§ **Work instructions**
A verbatim reproduction of the lines below, from the line containing "Bana son yıllarda" through the line containing "Görüntüsü güzel, ancak", both ends included, is the whole required output.

[Plain-text document sources]
★ ★ ★
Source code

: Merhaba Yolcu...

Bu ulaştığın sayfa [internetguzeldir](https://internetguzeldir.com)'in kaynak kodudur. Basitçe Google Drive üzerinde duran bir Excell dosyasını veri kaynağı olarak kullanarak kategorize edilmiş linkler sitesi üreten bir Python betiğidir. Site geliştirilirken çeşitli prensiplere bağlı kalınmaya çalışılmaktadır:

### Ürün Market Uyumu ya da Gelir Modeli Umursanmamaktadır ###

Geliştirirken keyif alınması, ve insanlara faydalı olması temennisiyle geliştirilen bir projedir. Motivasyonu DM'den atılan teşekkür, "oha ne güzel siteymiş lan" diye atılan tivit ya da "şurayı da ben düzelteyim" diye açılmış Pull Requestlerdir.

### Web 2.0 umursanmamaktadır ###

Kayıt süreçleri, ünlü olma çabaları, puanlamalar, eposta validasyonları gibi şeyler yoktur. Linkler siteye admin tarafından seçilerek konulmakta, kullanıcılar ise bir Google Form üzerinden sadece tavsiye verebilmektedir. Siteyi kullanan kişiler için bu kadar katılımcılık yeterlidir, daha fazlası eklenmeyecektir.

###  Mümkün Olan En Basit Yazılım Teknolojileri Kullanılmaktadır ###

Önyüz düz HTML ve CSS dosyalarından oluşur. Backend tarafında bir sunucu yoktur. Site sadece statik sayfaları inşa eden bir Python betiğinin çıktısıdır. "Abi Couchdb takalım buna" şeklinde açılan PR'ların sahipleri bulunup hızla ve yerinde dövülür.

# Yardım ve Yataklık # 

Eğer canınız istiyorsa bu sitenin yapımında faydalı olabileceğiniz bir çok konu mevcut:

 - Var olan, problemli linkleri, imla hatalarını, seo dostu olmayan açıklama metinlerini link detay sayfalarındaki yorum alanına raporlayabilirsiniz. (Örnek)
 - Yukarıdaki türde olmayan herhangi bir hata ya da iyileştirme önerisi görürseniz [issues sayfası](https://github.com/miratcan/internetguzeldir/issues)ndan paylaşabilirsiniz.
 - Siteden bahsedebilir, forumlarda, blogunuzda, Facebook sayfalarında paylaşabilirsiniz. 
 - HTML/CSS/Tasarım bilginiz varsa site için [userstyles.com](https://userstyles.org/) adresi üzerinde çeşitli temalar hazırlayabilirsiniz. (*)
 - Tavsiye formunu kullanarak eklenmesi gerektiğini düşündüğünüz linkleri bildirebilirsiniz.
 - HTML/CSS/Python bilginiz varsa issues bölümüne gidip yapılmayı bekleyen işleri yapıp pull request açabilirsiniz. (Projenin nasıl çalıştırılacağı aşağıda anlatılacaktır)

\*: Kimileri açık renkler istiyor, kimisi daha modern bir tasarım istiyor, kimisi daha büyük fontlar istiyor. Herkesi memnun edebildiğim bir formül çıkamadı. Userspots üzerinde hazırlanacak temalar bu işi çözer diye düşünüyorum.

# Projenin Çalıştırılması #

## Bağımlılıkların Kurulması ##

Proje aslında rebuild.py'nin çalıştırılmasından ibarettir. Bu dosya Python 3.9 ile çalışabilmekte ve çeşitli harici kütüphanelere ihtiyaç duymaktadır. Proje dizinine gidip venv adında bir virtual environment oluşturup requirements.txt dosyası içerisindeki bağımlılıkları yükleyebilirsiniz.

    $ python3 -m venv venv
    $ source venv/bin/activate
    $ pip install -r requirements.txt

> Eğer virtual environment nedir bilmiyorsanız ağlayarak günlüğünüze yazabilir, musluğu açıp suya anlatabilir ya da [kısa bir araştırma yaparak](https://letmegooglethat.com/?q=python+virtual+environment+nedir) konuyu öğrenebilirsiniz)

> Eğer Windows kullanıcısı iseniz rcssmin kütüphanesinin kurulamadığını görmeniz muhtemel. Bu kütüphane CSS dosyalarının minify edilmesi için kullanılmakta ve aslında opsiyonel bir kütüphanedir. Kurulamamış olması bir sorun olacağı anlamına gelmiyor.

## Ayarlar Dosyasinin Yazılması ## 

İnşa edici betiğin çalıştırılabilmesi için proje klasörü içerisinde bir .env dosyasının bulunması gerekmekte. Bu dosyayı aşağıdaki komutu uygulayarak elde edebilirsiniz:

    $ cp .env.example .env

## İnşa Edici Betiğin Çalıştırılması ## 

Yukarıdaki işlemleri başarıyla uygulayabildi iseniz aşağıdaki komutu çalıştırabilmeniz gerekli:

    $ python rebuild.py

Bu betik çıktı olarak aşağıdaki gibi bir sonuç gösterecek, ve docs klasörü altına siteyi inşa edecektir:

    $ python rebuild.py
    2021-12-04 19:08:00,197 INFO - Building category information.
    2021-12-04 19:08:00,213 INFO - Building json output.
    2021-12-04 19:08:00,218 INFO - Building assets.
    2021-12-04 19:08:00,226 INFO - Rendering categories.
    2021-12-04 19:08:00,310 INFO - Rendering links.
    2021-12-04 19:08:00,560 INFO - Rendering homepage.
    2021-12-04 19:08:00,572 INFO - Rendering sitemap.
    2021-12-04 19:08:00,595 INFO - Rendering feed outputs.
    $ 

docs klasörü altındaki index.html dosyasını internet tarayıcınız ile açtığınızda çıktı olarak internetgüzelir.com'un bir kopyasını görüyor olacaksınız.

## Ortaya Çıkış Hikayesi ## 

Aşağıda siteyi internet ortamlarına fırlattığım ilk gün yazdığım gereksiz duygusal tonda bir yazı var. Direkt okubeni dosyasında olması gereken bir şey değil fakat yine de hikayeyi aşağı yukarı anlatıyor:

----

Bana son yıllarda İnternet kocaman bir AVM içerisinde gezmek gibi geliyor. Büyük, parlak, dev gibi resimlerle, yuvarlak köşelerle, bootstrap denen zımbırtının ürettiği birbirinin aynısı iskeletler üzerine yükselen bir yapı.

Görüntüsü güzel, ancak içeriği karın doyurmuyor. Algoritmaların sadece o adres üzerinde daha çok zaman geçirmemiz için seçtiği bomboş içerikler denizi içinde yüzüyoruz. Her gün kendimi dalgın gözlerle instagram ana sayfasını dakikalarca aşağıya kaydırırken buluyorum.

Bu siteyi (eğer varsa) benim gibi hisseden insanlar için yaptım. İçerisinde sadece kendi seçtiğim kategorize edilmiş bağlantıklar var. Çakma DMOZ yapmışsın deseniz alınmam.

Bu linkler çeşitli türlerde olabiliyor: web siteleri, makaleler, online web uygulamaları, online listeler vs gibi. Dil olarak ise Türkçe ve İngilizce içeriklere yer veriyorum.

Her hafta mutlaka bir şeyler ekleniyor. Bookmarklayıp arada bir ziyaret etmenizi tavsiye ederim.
★ ★ ★
§ **Exercise solution**
Bana son yıllarda İnternet kocaman bir AVM içerisinde gezmek gibi geliyor. Büyük, parlak, dev gibi resimlerle, yuvarlak köşelerle, bootstrap denen zımbırtının ürettiği birbirinin aynısı iskeletler üzerine yükselen bir yapı.

Görüntüsü güzel, ancak içeriği karın doyurmuyor. Algoritmaların sadece o adres üzerinde daha çok zaman geçirmemiz için seçtiği bomboş içerikler denizi içinde yüzüyoruz. Her gün kendimi dalgın gözlerle instagram ana sayfasını dakikalarca aşağıya kaydırırken buluyorum.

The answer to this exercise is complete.